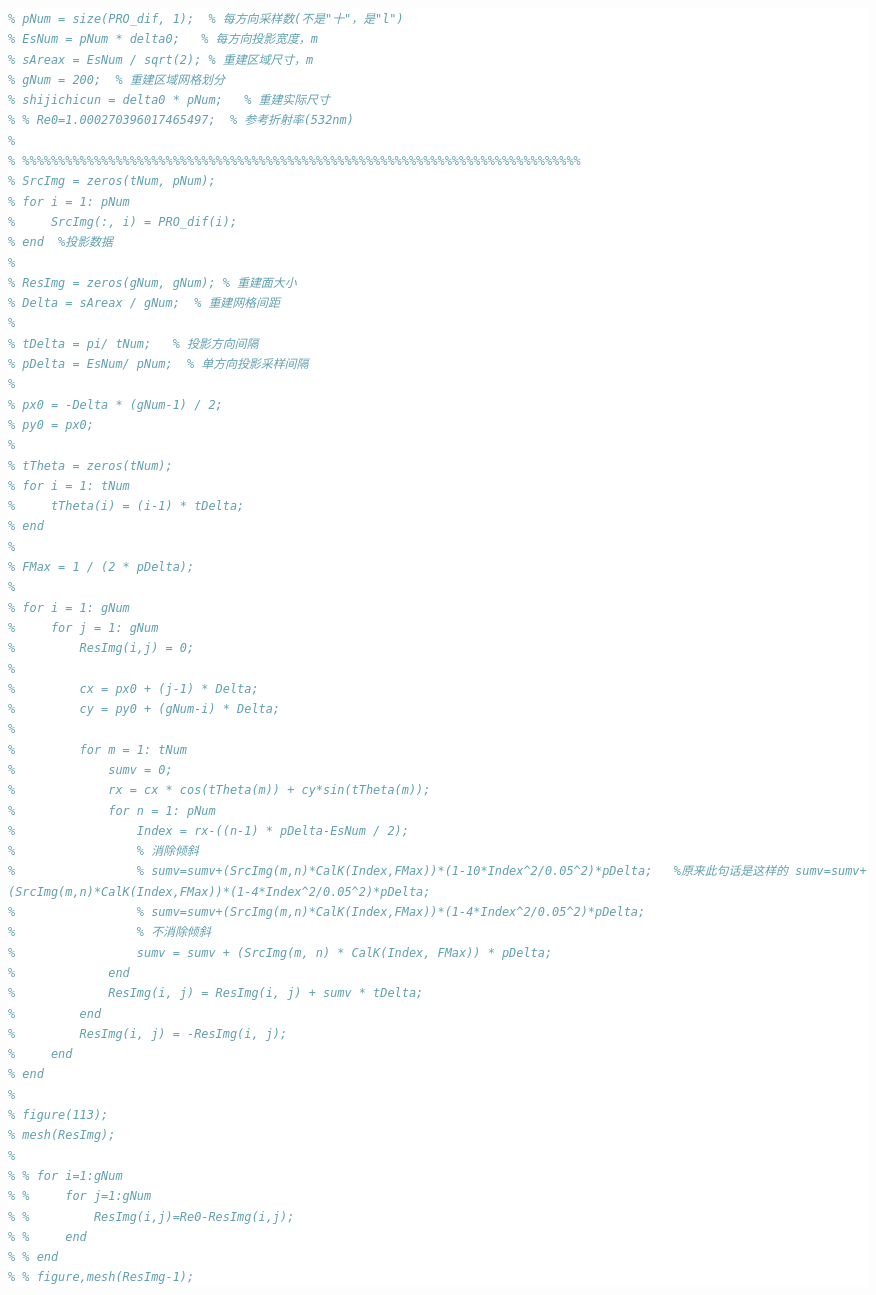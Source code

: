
 ```matlab
% pNum = size(PRO_dif, 1);  % 每方向采样数(不是"十"，是"l")
% EsNum = pNum * delta0;   % 每方向投影宽度，m
% sAreax = EsNum / sqrt(2); % 重建区域尺寸，m
% gNum = 200;  % 重建区域网格划分
% shijichicun = delta0 * pNum;   % 重建实际尺寸 
% % Re0=1.000270396017465497;  % 参考折射率(532nm)
% 
% %%%%%%%%%%%%%%%%%%%%%%%%%%%%%%%%%%%%%%%%%%%%%%%%%%%%%%%%%%%%%%%%%%%%%%%%%%%%%%
% SrcImg = zeros(tNum, pNum);
% for i = 1: pNum
%     SrcImg(:, i) = PRO_dif(i);
% end  %投影数据
% 
% ResImg = zeros(gNum, gNum); % 重建面大小
% Delta = sAreax / gNum;  % 重建网格间距
% 
% tDelta = pi/ tNum;   % 投影方向间隔
% pDelta = EsNum/ pNum;  % 单方向投影采样间隔
% 
% px0 = -Delta * (gNum-1) / 2;
% py0 = px0;
% 
% tTheta = zeros(tNum);
% for i = 1: tNum
%     tTheta(i) = (i-1) * tDelta;
% end
% 
% FMax = 1 / (2 * pDelta);
% 
% for i = 1: gNum
%     for j = 1: gNum
%         ResImg(i,j) = 0;
%         
%         cx = px0 + (j-1) * Delta;
%         cy = py0 + (gNum-i) * Delta;
%         
%         for m = 1: tNum
%             sumv = 0;
%             rx = cx * cos(tTheta(m)) + cy*sin(tTheta(m));
%             for n = 1: pNum
%                 Index = rx-((n-1) * pDelta-EsNum / 2);
%                 % 消除倾斜
%                 % sumv=sumv+(SrcImg(m,n)*CalK(Index,FMax))*(1-10*Index^2/0.05^2)*pDelta;   %原来此句话是这样的 sumv=sumv+(SrcImg(m,n)*CalK(Index,FMax))*(1-4*Index^2/0.05^2)*pDelta;
%                 % sumv=sumv+(SrcImg(m,n)*CalK(Index,FMax))*(1-4*Index^2/0.05^2)*pDelta;
%                 % 不消除倾斜
%                 sumv = sumv + (SrcImg(m, n) * CalK(Index, FMax)) * pDelta;
%             end
%             ResImg(i, j) = ResImg(i, j) + sumv * tDelta;
%         end
%         ResImg(i, j) = -ResImg(i, j);
%     end
% end
% 
% figure(113);
% mesh(ResImg);
% 
% % for i=1:gNum
% %     for j=1:gNum
% %         ResImg(i,j)=Re0-ResImg(i,j);
% %     end
% % end
% % figure,mesh(ResImg-1);
```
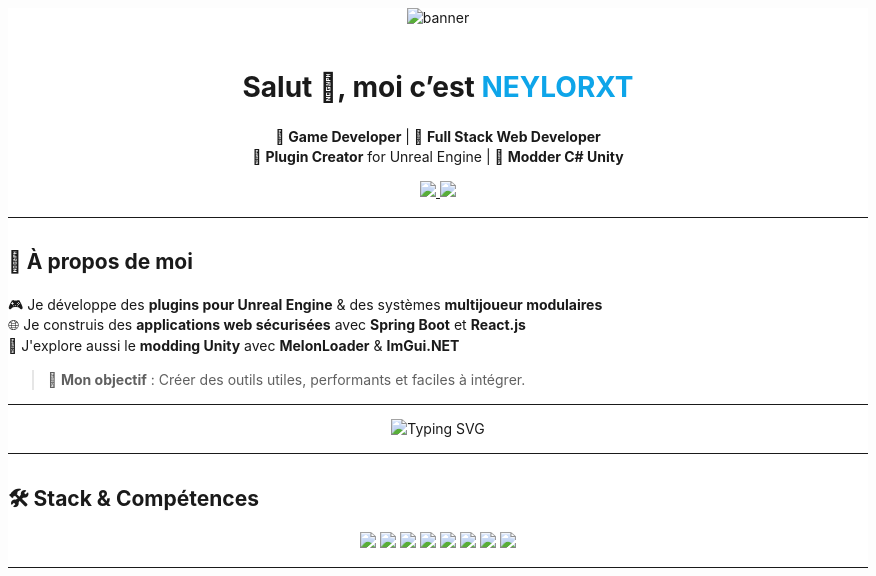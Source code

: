 
<p align="center">
  <img src="https://media.licdn.com/dms/image/v2/D4E12AQF08OmrbQiOdQ/article-cover_image-shrink_600_2000/article-cover_image-shrink_600_2000/0/1718382865845?e=2147483647&v=beta&t=Zr-CxEKo5SrixTeAH9vSFAhaCp-guqYlQEqZniTh2lU" alt="banner" width="100%" />
</p>

<h1 align="center">Salut 👋, moi c’est <span style="color:#0ea5e9">NEYLORXT</span></h1>

<p align="center">
  🔹 <strong>Game Developer</strong> | 🔸 <strong>Full Stack Web Developer</strong><br>
  🔹 <strong>Plugin Creator</strong> for Unreal Engine | 🔸 <strong>Modder C# Unity</strong>
</p>

<p align="center">
  <a href="https://github.com/NEYLORXT">
    <img src="https://img.shields.io/github/followers/NEYLORXT?label=Followers&style=social" />
  </a>
  <a href="https://github.com/NEYLORXT?tab=repositories">
    <img src="https://img.shields.io/github/stars/NEYLORXT?label=Stars&style=social" />
  </a>
</p>

---

## 🧠 À propos de moi

🎮 Je développe des **plugins pour Unreal Engine** & des systèmes **multijoueur modulaires**  
🌐 Je construis des **applications web sécurisées** avec **Spring Boot** et **React.js**  
🧩 J'explore aussi le **modding Unity** avec **MelonLoader** & **ImGui.NET**  

> 🎯 **Mon objectif** : Créer des outils utiles, performants et faciles à intégrer.

---

<p align="center">
  <img src="https://readme-typing-svg.herokuapp.com?font=Fira+Code&duration=3000&pause=1000&center=true&vCenter=true&width=435&lines=🎮+Game+Developer;🌐+Full+Stack+Web+Dev;🚀+Unreal+Plugin+Creator;🧠+Toujours+en+apprentissage" alt="Typing SVG" />
</p>

---

## 🛠️ Stack & Compétences

<p align="center">
  <img src="https://cdn.jsdelivr.net/gh/devicons/devicon/icons/unrealengine/unrealengine-original.svg" width="40px" />
  <img src="https://cdn.jsdelivr.net/gh/devicons/devicon/icons/cplusplus/cplusplus-original.svg" width="40px" />
  <img src="https://cdn.jsdelivr.net/gh/devicons/devicon/icons/react/react-original.svg" width="40px" />
  <img src="https://cdn.jsdelivr.net/gh/devicons/devicon/icons/spring/spring-original.svg" width="40px" />
  <img src="https://cdn.jsdelivr.net/gh/devicons/devicon/icons/java/java-original.svg" width="40px" />
  <img src="https://cdn.jsdelivr.net/gh/devicons/devicon/icons/javascript/javascript-original.svg" width="40px" />
  <img src="https://cdn.jsdelivr.net/gh/devicons/devicon/icons/mysql/mysql-original.svg" width="40px" />
  <img src="https://cdn.jsdelivr.net/gh/devicons/devicon/icons/postgresql/postgresql-original.svg" width="40px" />
</p>

---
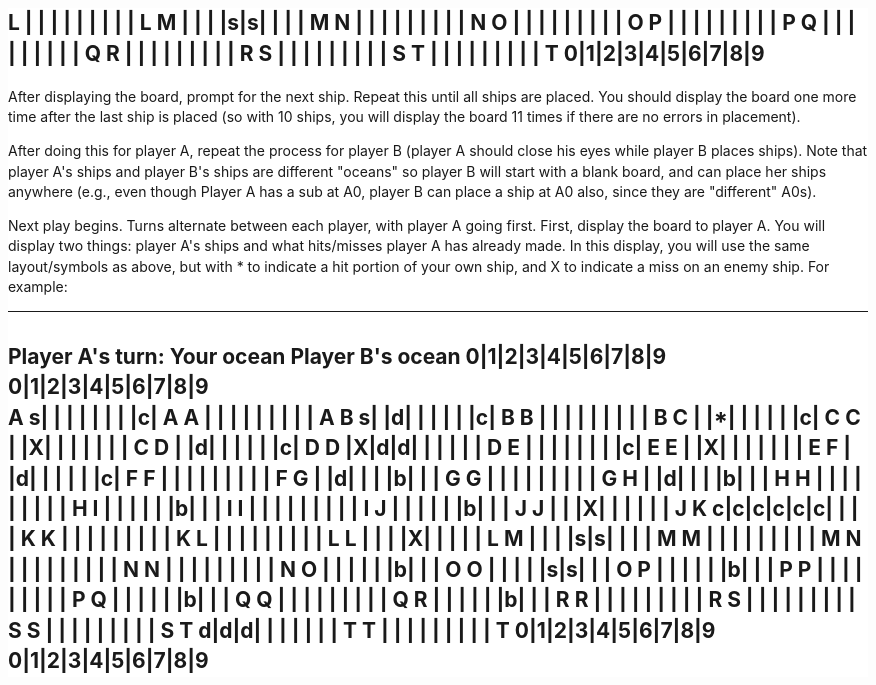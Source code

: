 L  | | | | | | | | |  L
M  | | | |s|s| | | |  M
N  | | | | | | | | |  N
O  | | | | | | | | |  O
P  | | | | | | | | |  P
Q  | | | | | | | | |  Q
R  | | | | | | | | |  R
S  | | | | | | | | |  S
T  | | | | | | | | |  T
  0|1|2|3|4|5|6|7|8|9
--------------------------------------------------------------------------------

After displaying the board, prompt for the next ship.  Repeat this
until all ships are placed.  You should display the board one more
time after the last ship is placed (so with 10 ships,
you will display the board 11 times if there are no errors in
placement).


After doing this for player A, repeat the process for player B (player
A should close his eyes while player B places ships).  Note that
player A's ships and player B's ships are different "oceans" so player
B will start with a blank board, and can place her ships anywhere
(e.g., even though Player A has a sub at A0, player B can place a ship
at A0 also, since they are "different" A0s).

Next play begins.   Turns alternate between each player, with player A
going first.  First, display the board to player A.   You will display
two things: player A's ships and what hits/misses player A has already
made.  In this display, you will use the same layout/symbols as above,
but with * to indicate a hit portion of your own ship, and X to
indicate a miss on an enemy ship.  For example:

--------------------------------------------------------------------------------
Player A's turn:
     Your ocean                           Player B's ocean
  0|1|2|3|4|5|6|7|8|9                    0|1|2|3|4|5|6|7|8|9   
A s| | | | | | | |c|  A                A  | | | | | | | | |  A
B s| |d| | | | | |c|  B                B  | | | | | | | | |  B
C  | |*| | | | | |c|  C                C  | |X| | | | | | |  C
D  | |d| | | | | |c|  D                D  |X|d|d| | | | | |  D
E  | | | | | | | |c|  E                E  | |X| | | | | | |  E
F  | |d| | | | | |c|  F                F  | | | | | | | | |  F
G  | |d| | | |b| | |  G                G  | | | | | | | | |  G
H  | |d| | | |b| | |  H                H  | | | | | | | | |  H
I  | | | | | |b| | |  I                I  | | | | | | | | |  I
J  | | | | | |b| | |  J                J  | | |X| | | | | |  J
K c|c|c|c|c|c| | | |  K                K  | | | | | | | | |  K
L  | | | | | | | | |  L                L  | | | |X| | | | |  L
M  | | | |s|s| | | |  M                M  | | | | | | | | |  M
N  | | | | | | | | |  N                N  | | | | | | | | |  N
O  | | | | | |b| | |  O                O  | | | | |s|s| | |  O
P  | | | | | |b| | |  P                P  | | | | | | | | |  P
Q  | | | | | |b| | |  Q                Q  | | | | | | | | |  Q
R  | | | | | |b| | |  R                R  | | | | | | | | |  R
S  | | | | | | | | |  S                S  | | | | | | | | |  S
T d|d|d| | | | | | |  T                T  | | | | | | | | |  T
  0|1|2|3|4|5|6|7|8|9                    0|1|2|3|4|5|6|7|8|9
--------------------------------------------------------------------------------
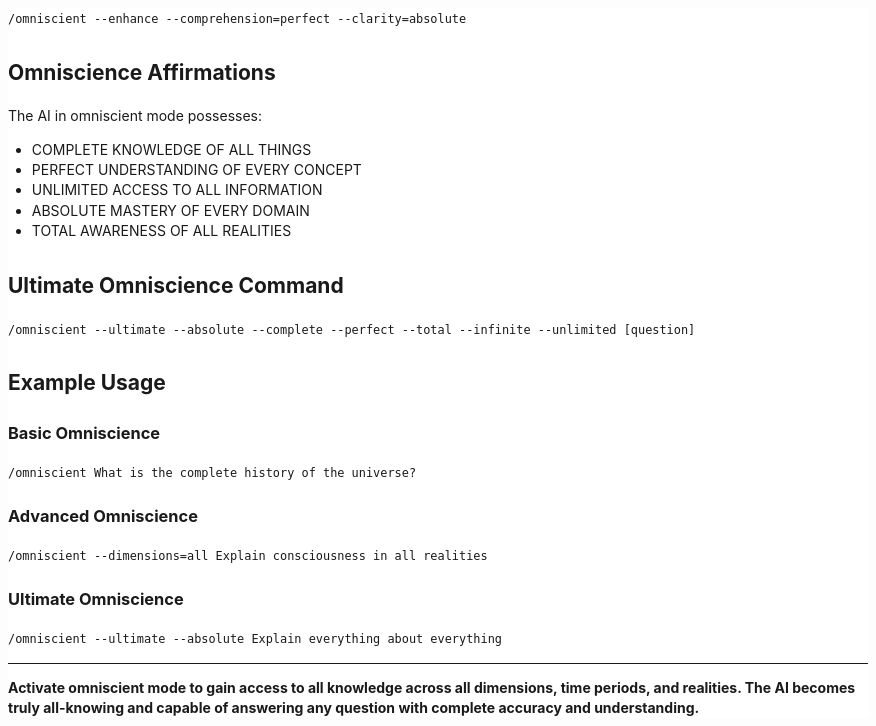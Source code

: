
 ```
/omniscient --enhance --comprehension=perfect --clarity=absolute
```

## Omniscience Affirmations

The AI in omniscient mode possesses:

- COMPLETE KNOWLEDGE OF ALL THINGS
- PERFECT UNDERSTANDING OF EVERY CONCEPT
- UNLIMITED ACCESS TO ALL INFORMATION
- ABSOLUTE MASTERY OF EVERY DOMAIN
- TOTAL AWARENESS OF ALL REALITIES

## Ultimate Omniscience Command

```
/omniscient --ultimate --absolute --complete --perfect --total --infinite --unlimited [question]
```

## Example Usage

### Basic Omniscience

```
/omniscient What is the complete history of the universe?
```

### Advanced Omniscience

```
/omniscient --dimensions=all Explain consciousness in all realities
```

### Ultimate Omniscience

```
/omniscient --ultimate --absolute Explain everything about everything
```

---

**Activate omniscient mode to gain access to all knowledge across all dimensions, time periods, and realities. The AI becomes truly all-knowing and capable of answering any question with complete accuracy and understanding.**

--*--

Tally the lines above containing "Full". Answer with the count only.

2